DATA FOR PROCESSING:
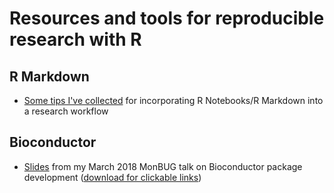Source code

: # Resources and tools for reproducible research with R

## R Markdown

- [Some tips I've collected](https://cdn.rawgit.com/sjessa/resources/c226aa81/rmarkdown/rmarkdown_for_rr.html) for incorporating R Notebooks/R Markdown into a research workflow

## Bioconductor

- [Slides](https://github.com/sjessa/resources/blob/master/bioconductor/monBUG.pdf) from my March 2018 MonBUG talk on Bioconductor package development ([download for clickable links](https://github.com/sjessa/resources/raw/master/bioconductor/monBUG.pdf))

HOW TO COMPLETE THIS TASK:
Both ends included, copy word for word the lines from the top of the entries above through the line with "- [Some tips". No pictures.

ANSWER TO THIS EXERCISE:
Source code

: # Resources and tools for reproducible research with R

## R Markdown

- [Some tips I've collected](https://cdn.rawgit.com/sjessa/resources/c226aa81/rmarkdown/rmarkdown_for_rr.html) for incorporating R Notebooks/R Markdown into a research workflow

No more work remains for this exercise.